You just can’t help yourself, can you?
Website topics have absolutely nothing to do with SEO. Search engines never even try to understand what a website is about, only what a page is about.
And yes, we do agree that the elements that are treated as the strongest signals of relevance vary according to the context of the situation. While a page title is arguably the strongest signal of relevance for on-page scoring, the anchor text element is the strongest signal in the context of a backlink.
Where we seem to possibly disagree, just a bit, is whether there are other signals of relevance for a backlink besides simply anchortext. I assert that text near the anchor is also a signal of relevance and to a lesser degree so is the page title and nearby headings. The reason these are different from on-page factors is that Google uses principles of prominence and proximity as part of their weighting factors. The words in and near the anchor text element are more prominent and have closer proximity than other elements within the context of a backlink.

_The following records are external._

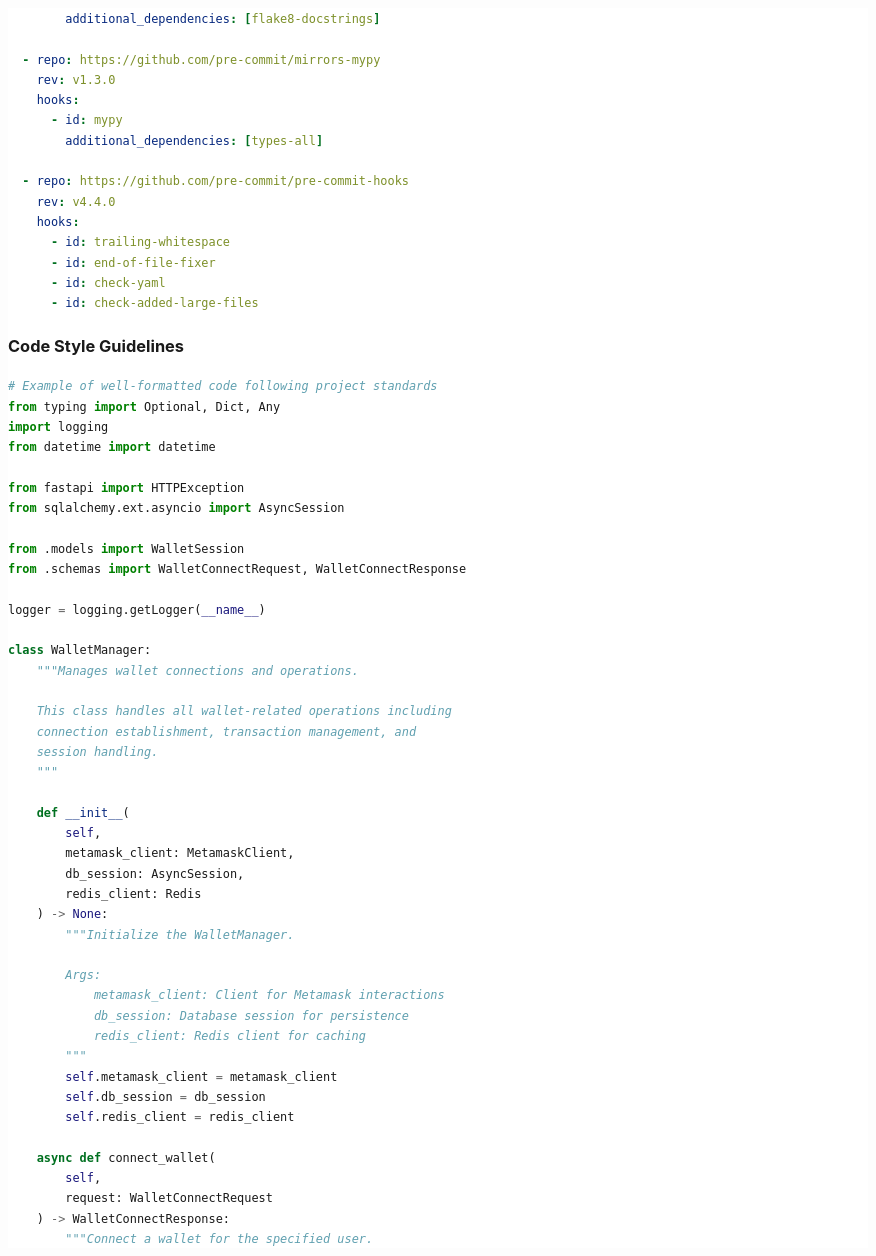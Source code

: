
 ```yaml
        additional_dependencies: [flake8-docstrings]

  - repo: https://github.com/pre-commit/mirrors-mypy
    rev: v1.3.0
    hooks:
      - id: mypy
        additional_dependencies: [types-all]

  - repo: https://github.com/pre-commit/pre-commit-hooks
    rev: v4.4.0
    hooks:
      - id: trailing-whitespace
      - id: end-of-file-fixer
      - id: check-yaml
      - id: check-added-large-files
```

### Code Style Guidelines

```python
# Example of well-formatted code following project standards
from typing import Optional, Dict, Any
import logging
from datetime import datetime

from fastapi import HTTPException
from sqlalchemy.ext.asyncio import AsyncSession

from .models import WalletSession
from .schemas import WalletConnectRequest, WalletConnectResponse

logger = logging.getLogger(__name__)

class WalletManager:
    """Manages wallet connections and operations.
    
    This class handles all wallet-related operations including
    connection establishment, transaction management, and
    session handling.
    """
    
    def __init__(
        self,
        metamask_client: MetamaskClient,
        db_session: AsyncSession,
        redis_client: Redis
    ) -> None:
        """Initialize the WalletManager.
        
        Args:
            metamask_client: Client for Metamask interactions
            db_session: Database session for persistence
            redis_client: Redis client for caching
        """
        self.metamask_client = metamask_client
        self.db_session = db_session
        self.redis_client = redis_client
    
    async def connect_wallet(
        self,
        request: WalletConnectRequest
    ) -> WalletConnectResponse:
        """Connect a wallet for the specified user.
```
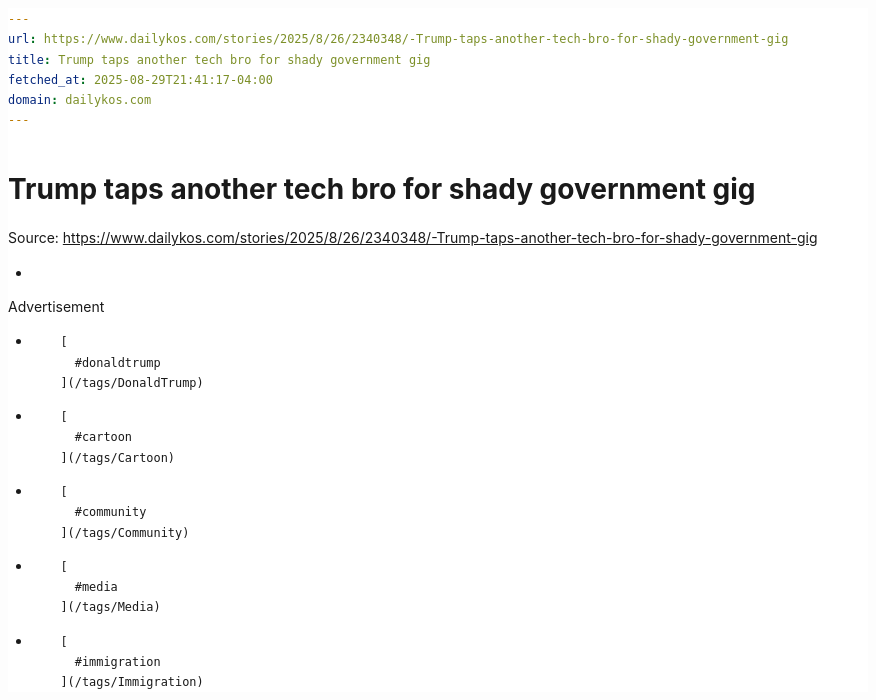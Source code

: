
 ```yaml
---
url: https://www.dailykos.com/stories/2025/8/26/2340348/-Trump-taps-another-tech-bro-for-shady-government-gig
title: Trump taps another tech bro for shady government gig
fetched_at: 2025-08-29T21:41:17-04:00
domain: dailykos.com
---
```


# Trump taps another tech bro for shady government gig

Source: https://www.dailykos.com/stories/2025/8/26/2340348/-Trump-taps-another-tech-bro-for-shady-government-gig

*
  

    
    
    
    

      
  
  Advertisement

    

  
    
        
- 
          [
            #donaldtrump
          ](/tags/DonaldTrump)
        
        
- 
          [
            #cartoon
          ](/tags/Cartoon)
        
        
- 
          [
            #community
          ](/tags/Community)
        
        
- 
          [
            #media
          ](/tags/Media)
        
        
- 
          [
            #immigration
          ](/tags/Immigration)
        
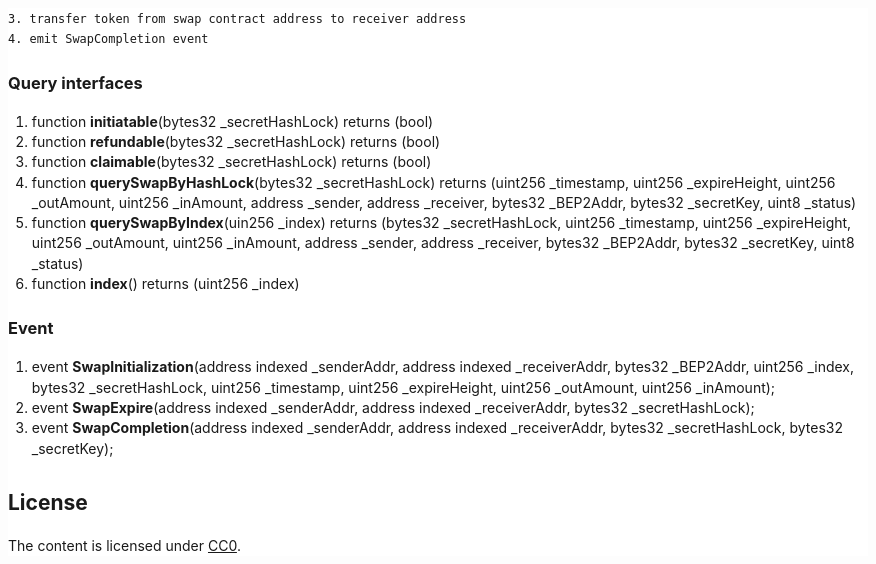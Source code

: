     3. transfer token from swap contract address to receiver address
    4. emit SwapCompletion event

### Query interfaces

1. function **initiatable**(bytes32 _secretHashLock) returns (bool)
2. function **refundable**(bytes32 _secretHashLock) returns (bool)
3. function **claimable**(bytes32 _secretHashLock) returns (bool)
4. function **querySwapByHashLock**(bytes32 _secretHashLock) returns (uint256 _timestamp,  uint256 _expireHeight, uint256 _outAmount, uint256 _inAmount, address _sender, address _receiver, bytes32 _BEP2Addr, bytes32 _secretKey, uint8 _status)
5. function **querySwapByIndex**(uin256 _index) returns (bytes32 _secretHashLock, uint256 _timestamp, uint256 _expireHeight, uint256 _outAmount, uint256 _inAmount, address _sender, address _receiver, bytes32 _BEP2Addr, bytes32 _secretKey, uint8 _status)
6. function **index**() returns (uint256 _index)

### Event

1. event **SwapInitialization**(address indexed _senderAddr, address indexed _receiverAddr, bytes32 _BEP2Addr, uint256 _index, bytes32 _secretHashLock, uint256 _timestamp, uint256 _expireHeight, uint256 _outAmount, uint256 _inAmount);
2. event **SwapExpire**(address indexed _senderAddr, address indexed _receiverAddr, bytes32 _secretHashLock);
3. event **SwapCompletion**(address indexed _senderAddr, address indexed _receiverAddr, bytes32 _secretHashLock, bytes32 _secretKey);

## License

The content is licensed under [CC0](https://creativecommons.org/publicdomain/zero/1.0/).
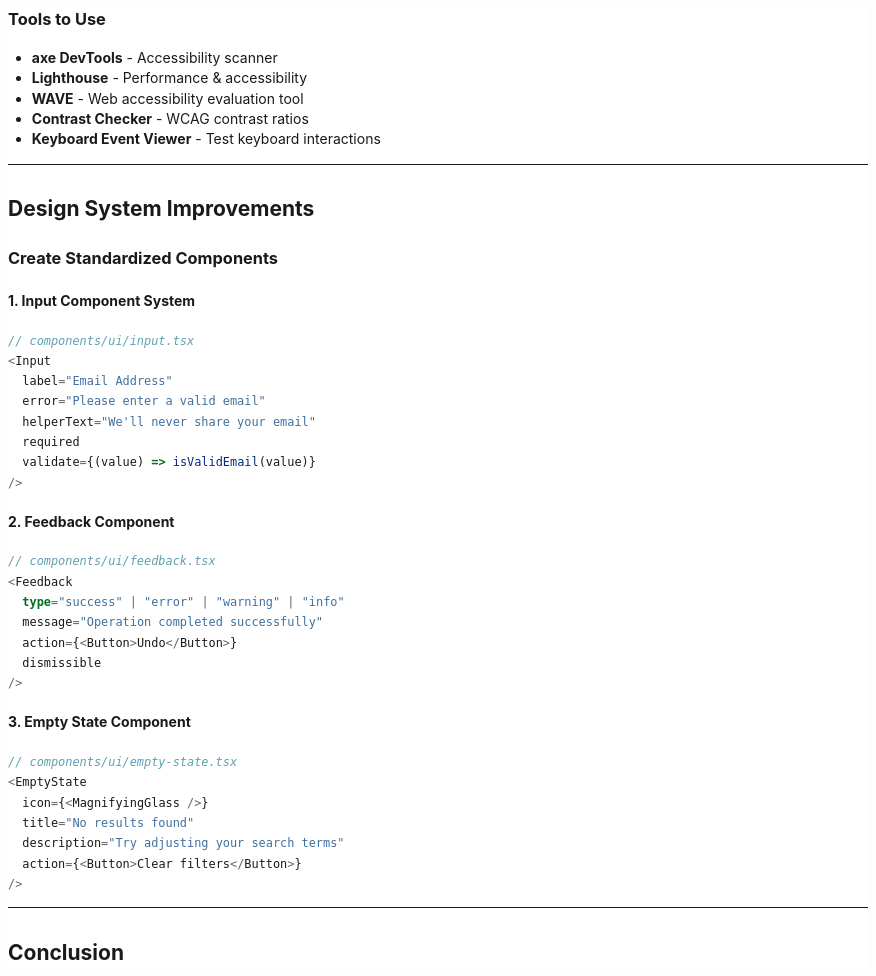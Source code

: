 ### Tools to Use
- **axe DevTools** - Accessibility scanner
- **Lighthouse** - Performance & accessibility
- **WAVE** - Web accessibility evaluation tool
- **Contrast Checker** - WCAG contrast ratios
- **Keyboard Event Viewer** - Test keyboard interactions

---

## Design System Improvements

### Create Standardized Components

#### 1. Input Component System
```typescript
// components/ui/input.tsx
<Input
  label="Email Address"
  error="Please enter a valid email"
  helperText="We'll never share your email"
  required
  validate={(value) => isValidEmail(value)}
/>
```

#### 2. Feedback Component
```typescript
// components/ui/feedback.tsx
<Feedback 
  type="success" | "error" | "warning" | "info"
  message="Operation completed successfully"
  action={<Button>Undo</Button>}
  dismissible
/>
```

#### 3. Empty State Component
```typescript
// components/ui/empty-state.tsx
<EmptyState
  icon={<MagnifyingGlass />}
  title="No results found"
  description="Try adjusting your search terms"
  action={<Button>Clear filters</Button>}
/>
```

---

## Conclusion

Google’s founders discuss those principles and claim to use them in their algorithm as disclosed by the white papers they produced during the original development of Google’s technology while attending Stanford. It’s been a core part of Google’s technology from the very beginning.
There is a lot that has been disclosed about how Google works. The main thing they have kept secret is how much weight they apply to the various signals of relevance within the overall relevancy score. They are not the mystical magical black box that so many folks seem to suggest they are, at least not if you willing to read about how their technology works and you can understand a little about statistics and a bit of advanced math.